**THE TASK:** Lines to return, exactly: from the line with "[Ai Du \(with" to the line with "4:34 | 2022-03-07" in the entries below, both included.

**DATA SHOWN:**
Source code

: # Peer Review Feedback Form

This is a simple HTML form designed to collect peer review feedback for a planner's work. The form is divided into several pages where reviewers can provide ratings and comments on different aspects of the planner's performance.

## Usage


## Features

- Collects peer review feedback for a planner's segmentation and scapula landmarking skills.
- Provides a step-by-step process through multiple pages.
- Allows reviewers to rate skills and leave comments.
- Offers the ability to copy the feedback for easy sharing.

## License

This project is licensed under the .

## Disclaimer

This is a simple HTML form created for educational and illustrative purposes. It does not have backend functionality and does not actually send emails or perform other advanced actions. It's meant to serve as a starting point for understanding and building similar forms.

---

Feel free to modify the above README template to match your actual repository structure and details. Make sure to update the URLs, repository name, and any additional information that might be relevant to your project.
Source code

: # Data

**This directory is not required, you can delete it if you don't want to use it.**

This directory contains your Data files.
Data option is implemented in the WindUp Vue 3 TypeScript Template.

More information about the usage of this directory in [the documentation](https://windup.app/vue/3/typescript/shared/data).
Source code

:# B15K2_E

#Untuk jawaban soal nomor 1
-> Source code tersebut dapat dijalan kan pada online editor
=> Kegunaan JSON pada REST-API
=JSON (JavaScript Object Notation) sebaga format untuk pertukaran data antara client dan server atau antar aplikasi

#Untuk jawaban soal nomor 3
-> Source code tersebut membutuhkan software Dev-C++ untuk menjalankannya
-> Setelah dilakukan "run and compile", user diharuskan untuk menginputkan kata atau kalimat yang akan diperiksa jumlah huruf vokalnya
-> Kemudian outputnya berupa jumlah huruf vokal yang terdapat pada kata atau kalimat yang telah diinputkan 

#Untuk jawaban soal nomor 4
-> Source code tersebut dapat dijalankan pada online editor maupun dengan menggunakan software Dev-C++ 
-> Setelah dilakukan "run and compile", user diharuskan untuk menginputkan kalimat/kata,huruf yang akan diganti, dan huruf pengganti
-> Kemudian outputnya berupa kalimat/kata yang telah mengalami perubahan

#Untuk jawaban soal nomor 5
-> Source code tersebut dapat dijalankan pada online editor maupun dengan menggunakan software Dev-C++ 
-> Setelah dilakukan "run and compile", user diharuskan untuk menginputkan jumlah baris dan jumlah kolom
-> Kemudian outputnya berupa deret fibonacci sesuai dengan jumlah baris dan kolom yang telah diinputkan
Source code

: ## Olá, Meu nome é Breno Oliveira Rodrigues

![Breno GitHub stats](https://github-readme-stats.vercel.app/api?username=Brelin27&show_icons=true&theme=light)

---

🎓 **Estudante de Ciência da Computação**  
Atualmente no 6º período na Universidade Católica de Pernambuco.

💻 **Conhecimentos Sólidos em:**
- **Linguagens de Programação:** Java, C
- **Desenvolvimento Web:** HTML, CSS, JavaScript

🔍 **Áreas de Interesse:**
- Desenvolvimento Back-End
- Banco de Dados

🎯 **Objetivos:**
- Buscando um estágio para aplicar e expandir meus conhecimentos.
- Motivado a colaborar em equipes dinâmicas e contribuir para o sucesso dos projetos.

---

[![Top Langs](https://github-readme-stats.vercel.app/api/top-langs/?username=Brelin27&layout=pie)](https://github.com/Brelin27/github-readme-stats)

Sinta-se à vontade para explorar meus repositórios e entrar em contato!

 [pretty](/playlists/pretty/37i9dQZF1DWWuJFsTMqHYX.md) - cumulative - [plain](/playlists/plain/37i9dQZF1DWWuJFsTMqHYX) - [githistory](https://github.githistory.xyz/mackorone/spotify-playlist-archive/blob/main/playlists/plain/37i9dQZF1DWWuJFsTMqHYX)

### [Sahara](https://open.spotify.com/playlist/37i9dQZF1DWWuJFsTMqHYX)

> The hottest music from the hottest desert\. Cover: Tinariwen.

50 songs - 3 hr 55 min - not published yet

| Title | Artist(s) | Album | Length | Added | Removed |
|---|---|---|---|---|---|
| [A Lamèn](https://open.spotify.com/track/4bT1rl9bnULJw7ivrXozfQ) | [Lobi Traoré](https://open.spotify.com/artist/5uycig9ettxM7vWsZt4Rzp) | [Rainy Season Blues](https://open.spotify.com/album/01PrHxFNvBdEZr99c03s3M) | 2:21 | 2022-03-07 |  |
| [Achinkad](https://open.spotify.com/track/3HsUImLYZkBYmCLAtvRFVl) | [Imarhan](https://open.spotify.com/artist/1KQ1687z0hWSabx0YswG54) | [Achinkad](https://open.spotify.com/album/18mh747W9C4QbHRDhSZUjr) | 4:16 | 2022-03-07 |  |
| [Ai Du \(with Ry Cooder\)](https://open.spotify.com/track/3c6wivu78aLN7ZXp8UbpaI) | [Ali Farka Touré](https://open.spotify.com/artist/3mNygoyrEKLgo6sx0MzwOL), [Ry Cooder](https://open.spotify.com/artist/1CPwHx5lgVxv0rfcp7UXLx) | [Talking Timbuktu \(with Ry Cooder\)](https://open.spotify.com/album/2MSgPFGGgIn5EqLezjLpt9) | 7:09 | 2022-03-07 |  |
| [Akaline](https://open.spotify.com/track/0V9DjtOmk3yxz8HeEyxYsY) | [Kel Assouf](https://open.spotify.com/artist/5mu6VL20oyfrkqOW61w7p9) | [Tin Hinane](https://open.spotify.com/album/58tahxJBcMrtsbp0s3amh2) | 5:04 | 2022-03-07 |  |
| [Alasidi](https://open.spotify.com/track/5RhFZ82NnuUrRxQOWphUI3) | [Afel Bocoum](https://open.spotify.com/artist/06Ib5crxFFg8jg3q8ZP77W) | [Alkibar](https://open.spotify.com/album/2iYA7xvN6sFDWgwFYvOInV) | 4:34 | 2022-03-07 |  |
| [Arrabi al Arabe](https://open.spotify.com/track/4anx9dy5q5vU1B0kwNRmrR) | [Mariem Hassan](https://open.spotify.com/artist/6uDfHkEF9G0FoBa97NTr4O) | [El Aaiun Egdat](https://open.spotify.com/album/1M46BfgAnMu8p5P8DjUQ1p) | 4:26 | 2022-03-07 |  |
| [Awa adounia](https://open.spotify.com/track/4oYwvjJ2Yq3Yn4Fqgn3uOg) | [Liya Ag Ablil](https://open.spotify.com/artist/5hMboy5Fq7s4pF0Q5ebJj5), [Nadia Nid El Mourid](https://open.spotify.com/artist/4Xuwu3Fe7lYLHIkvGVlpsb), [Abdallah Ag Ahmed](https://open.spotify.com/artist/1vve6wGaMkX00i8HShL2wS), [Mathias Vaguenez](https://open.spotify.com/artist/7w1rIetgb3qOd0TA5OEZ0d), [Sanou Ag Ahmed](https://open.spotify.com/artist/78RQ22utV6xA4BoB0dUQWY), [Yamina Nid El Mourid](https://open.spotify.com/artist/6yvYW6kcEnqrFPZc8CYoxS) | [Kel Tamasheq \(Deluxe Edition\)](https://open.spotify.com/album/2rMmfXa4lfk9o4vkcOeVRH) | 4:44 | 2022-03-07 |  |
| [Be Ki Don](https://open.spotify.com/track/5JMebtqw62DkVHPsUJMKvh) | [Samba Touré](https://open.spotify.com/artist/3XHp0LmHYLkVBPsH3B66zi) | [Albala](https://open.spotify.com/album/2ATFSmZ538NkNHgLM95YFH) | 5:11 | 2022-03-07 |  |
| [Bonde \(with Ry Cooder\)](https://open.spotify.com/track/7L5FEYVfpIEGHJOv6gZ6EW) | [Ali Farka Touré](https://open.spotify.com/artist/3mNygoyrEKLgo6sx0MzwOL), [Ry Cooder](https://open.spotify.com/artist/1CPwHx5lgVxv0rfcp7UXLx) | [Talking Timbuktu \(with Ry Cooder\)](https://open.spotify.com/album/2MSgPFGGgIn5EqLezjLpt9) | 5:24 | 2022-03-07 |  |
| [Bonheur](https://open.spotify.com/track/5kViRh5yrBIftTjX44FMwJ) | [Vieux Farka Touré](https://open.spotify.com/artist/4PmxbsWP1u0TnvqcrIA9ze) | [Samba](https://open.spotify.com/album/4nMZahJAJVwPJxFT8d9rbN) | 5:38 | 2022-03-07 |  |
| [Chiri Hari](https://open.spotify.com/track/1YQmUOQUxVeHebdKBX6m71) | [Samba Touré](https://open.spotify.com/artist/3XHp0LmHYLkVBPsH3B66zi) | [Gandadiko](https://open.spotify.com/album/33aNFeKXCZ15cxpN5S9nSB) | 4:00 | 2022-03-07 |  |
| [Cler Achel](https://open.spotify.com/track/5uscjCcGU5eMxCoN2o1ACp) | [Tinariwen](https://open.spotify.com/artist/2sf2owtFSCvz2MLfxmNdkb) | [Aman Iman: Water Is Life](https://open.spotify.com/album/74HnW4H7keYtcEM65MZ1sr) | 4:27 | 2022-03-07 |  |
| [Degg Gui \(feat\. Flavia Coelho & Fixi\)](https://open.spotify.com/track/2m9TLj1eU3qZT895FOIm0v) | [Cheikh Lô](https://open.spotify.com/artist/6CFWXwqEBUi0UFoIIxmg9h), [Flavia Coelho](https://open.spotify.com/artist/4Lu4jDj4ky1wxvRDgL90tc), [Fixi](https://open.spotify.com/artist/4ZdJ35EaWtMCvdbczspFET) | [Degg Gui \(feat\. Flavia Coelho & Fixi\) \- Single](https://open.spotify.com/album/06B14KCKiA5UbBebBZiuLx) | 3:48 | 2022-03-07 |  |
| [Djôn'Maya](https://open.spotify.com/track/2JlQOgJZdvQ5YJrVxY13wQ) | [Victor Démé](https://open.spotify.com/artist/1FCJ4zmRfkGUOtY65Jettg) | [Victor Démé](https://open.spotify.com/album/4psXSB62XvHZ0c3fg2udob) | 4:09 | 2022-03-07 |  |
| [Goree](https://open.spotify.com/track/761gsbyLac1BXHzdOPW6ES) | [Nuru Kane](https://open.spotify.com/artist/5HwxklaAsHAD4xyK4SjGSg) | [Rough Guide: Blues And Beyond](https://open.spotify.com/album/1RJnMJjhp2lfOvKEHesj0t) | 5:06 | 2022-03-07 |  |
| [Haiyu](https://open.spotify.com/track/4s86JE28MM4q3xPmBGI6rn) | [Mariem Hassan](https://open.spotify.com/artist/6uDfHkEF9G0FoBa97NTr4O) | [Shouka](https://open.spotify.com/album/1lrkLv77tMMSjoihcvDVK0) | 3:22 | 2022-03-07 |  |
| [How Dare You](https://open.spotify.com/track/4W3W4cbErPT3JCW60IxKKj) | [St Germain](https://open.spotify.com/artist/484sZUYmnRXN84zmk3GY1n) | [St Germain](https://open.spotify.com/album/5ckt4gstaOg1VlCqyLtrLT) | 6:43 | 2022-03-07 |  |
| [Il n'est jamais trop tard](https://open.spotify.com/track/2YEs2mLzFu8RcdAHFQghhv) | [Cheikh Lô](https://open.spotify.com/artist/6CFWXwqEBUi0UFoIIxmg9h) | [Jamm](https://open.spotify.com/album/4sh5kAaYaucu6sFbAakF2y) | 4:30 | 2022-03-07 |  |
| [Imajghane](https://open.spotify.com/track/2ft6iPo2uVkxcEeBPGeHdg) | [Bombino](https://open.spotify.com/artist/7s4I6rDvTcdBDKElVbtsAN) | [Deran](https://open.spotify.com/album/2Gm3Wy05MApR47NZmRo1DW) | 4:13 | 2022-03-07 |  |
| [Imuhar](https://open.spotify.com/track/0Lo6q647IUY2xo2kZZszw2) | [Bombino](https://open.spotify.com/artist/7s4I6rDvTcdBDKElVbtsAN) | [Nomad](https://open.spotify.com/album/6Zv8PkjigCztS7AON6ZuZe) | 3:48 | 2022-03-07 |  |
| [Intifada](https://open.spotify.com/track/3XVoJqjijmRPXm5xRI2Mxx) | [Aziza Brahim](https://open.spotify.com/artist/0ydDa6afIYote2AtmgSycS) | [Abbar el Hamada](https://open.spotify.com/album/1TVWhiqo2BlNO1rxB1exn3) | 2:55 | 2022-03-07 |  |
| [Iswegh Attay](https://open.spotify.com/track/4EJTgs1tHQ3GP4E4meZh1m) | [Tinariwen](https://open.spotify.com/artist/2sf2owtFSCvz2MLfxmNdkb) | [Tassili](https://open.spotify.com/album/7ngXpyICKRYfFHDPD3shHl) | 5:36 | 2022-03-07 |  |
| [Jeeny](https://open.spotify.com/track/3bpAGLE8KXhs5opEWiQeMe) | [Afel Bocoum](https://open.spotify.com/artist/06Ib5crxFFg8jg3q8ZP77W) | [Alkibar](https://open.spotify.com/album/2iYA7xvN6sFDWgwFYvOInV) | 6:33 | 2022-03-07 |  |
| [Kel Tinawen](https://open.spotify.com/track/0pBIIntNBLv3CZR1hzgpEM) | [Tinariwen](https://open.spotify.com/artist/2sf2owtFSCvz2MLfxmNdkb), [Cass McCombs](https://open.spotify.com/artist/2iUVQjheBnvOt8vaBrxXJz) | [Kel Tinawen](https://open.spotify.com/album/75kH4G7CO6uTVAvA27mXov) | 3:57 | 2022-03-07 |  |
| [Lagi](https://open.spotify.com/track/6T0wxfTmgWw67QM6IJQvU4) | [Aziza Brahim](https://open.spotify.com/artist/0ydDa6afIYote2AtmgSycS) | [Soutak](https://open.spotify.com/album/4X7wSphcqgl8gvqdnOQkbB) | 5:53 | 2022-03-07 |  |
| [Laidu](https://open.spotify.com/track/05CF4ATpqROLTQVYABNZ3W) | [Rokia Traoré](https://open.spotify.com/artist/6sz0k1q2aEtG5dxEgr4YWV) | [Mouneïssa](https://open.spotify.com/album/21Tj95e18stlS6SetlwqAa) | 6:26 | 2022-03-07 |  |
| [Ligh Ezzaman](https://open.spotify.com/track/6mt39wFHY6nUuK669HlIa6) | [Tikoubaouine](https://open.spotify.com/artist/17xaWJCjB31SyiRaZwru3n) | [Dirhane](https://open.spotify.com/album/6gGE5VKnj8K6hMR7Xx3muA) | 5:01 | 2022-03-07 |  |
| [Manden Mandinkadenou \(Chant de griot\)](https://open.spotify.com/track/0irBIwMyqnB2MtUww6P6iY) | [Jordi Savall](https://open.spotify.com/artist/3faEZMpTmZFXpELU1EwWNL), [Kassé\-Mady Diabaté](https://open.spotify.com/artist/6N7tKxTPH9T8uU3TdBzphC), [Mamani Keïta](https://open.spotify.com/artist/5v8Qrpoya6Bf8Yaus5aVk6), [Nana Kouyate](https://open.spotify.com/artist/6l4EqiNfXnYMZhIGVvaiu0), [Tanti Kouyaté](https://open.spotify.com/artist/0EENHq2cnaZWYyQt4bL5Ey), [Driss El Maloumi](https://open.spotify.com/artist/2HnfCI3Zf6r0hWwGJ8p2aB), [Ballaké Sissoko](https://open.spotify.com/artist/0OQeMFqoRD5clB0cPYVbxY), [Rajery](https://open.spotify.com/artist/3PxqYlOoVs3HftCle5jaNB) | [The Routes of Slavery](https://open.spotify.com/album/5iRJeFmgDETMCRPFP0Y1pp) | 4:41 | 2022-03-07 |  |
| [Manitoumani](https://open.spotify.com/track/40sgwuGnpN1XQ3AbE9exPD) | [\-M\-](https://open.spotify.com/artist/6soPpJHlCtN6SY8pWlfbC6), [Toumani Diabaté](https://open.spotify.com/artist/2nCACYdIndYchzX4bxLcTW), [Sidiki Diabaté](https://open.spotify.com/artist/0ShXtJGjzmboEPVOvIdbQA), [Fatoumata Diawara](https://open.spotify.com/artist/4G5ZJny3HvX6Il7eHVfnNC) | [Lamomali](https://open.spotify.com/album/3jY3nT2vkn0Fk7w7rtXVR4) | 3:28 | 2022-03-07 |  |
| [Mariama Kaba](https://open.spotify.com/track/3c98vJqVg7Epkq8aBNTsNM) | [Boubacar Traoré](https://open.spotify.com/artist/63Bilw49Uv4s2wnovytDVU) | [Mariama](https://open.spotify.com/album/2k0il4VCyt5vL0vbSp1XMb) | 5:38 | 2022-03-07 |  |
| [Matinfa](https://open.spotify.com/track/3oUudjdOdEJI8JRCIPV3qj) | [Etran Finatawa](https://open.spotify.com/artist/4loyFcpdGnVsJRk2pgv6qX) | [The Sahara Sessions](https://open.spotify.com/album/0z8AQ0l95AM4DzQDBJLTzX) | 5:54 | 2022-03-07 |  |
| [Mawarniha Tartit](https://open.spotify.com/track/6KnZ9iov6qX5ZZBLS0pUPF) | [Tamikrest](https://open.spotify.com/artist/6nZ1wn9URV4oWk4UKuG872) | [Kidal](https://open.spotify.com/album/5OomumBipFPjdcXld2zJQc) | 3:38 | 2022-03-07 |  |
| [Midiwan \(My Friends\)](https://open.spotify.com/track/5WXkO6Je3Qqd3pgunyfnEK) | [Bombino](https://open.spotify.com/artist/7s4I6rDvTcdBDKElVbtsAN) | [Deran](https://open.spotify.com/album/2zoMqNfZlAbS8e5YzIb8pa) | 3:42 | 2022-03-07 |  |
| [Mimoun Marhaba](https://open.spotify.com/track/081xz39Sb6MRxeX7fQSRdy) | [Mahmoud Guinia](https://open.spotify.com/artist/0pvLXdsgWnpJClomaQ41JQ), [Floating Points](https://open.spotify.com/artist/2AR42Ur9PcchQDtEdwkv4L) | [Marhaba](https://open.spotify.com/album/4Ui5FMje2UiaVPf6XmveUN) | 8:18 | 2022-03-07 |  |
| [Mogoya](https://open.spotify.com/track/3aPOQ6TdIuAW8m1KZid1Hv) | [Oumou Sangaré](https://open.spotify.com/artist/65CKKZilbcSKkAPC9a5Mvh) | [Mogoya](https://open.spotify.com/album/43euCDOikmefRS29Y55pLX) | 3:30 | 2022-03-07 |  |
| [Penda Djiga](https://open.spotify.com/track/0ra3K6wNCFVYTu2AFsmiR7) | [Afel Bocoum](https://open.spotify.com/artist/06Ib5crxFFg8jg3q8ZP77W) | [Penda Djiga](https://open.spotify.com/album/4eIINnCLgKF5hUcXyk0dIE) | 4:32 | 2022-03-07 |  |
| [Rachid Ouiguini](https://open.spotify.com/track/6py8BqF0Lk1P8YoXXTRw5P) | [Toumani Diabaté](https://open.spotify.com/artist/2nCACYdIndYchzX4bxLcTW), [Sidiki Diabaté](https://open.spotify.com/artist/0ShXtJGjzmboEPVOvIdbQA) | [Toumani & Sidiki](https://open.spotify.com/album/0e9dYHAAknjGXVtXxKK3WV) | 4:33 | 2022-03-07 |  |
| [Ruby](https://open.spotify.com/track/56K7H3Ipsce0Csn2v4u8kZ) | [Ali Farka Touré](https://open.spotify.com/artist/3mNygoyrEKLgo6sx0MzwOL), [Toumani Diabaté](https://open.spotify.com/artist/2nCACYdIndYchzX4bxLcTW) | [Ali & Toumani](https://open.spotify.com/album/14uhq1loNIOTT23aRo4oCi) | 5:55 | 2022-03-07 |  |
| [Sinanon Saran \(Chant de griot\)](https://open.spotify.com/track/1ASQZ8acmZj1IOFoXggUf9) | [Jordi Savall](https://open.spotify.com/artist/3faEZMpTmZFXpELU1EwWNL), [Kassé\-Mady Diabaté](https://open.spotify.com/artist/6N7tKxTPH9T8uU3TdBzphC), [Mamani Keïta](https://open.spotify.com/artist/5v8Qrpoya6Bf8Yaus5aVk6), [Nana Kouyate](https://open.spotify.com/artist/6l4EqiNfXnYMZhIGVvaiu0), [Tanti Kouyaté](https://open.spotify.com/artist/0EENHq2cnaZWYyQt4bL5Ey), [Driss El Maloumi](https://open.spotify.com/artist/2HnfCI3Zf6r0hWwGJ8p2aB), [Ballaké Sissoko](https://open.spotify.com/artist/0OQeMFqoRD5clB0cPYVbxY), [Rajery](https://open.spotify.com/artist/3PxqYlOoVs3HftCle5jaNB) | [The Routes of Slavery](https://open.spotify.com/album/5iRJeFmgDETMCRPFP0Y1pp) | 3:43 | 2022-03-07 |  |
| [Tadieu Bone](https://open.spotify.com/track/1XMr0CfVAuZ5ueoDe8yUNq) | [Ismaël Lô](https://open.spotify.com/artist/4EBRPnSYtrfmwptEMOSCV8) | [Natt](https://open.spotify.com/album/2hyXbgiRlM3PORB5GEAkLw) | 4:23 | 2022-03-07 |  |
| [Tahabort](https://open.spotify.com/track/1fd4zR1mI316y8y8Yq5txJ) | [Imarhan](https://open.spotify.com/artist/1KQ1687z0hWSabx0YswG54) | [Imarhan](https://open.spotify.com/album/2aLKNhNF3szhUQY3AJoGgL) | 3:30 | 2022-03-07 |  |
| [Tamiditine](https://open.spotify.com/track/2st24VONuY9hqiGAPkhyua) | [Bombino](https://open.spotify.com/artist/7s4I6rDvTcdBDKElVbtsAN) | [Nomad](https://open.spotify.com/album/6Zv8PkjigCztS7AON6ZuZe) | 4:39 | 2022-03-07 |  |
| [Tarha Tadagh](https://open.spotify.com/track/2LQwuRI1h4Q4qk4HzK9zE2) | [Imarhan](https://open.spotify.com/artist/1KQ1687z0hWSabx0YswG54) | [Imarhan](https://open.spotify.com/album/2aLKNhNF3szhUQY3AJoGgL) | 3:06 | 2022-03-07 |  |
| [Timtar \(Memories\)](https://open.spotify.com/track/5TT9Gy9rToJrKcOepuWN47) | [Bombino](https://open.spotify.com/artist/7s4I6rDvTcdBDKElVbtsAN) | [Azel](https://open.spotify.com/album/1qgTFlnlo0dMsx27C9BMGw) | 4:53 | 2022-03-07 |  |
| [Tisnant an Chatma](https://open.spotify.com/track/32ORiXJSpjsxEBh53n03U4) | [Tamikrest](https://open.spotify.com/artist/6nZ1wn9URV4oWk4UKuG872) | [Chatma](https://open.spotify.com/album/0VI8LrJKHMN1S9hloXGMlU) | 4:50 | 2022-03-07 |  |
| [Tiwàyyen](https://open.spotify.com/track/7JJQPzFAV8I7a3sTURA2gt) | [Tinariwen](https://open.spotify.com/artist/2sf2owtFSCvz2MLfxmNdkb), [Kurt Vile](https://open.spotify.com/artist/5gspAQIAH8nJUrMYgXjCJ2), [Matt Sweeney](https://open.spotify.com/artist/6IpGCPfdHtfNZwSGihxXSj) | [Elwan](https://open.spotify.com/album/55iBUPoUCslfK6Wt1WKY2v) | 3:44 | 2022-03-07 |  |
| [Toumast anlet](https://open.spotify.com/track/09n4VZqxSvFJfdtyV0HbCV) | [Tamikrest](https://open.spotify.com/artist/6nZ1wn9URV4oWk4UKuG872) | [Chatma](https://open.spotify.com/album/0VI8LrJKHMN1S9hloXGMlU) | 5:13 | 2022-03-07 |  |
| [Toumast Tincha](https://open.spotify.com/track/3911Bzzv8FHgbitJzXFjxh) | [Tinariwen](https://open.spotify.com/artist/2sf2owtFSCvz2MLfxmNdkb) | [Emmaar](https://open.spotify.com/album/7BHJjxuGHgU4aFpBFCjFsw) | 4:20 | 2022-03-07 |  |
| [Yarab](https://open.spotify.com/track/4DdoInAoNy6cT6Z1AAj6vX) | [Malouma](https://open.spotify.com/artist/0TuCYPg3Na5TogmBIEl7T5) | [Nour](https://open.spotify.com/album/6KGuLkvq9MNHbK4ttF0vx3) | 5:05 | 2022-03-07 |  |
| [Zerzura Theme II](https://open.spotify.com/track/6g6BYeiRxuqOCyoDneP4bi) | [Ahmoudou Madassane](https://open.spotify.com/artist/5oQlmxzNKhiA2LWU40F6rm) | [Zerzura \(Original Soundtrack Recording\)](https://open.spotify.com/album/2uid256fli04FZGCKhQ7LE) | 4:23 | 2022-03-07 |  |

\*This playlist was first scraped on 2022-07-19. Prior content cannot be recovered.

**EXERCISE SOLUTION:**
| [Ai Du \(with Ry Cooder\)](https://open.spotify.com/track/3c6wivu78aLN7ZXp8UbpaI) | [Ali Farka Touré](https://open.spotify.com/artist/3mNygoyrEKLgo6sx0MzwOL), [Ry Cooder](https://open.spotify.com/artist/1CPwHx5lgVxv0rfcp7UXLx) | [Talking Timbuktu \(with Ry Cooder\)](https://open.spotify.com/album/2MSgPFGGgIn5EqLezjLpt9) | 7:09 | 2022-03-07 |  |
| [Akaline](https://open.spotify.com/track/0V9DjtOmk3yxz8HeEyxYsY) | [Kel Assouf](https://open.spotify.com/artist/5mu6VL20oyfrkqOW61w7p9) | [Tin Hinane](https://open.spotify.com/album/58tahxJBcMrtsbp0s3amh2) | 5:04 | 2022-03-07 |  |
| [Alasidi](https://open.spotify.com/track/5RhFZ82NnuUrRxQOWphUI3) | [Afel Bocoum](https://open.spotify.com/artist/06Ib5crxFFg8jg3q8ZP77W) | [Alkibar](https://open.spotify.com/album/2iYA7xvN6sFDWgwFYvOInV) | 4:34 | 2022-03-07 |  |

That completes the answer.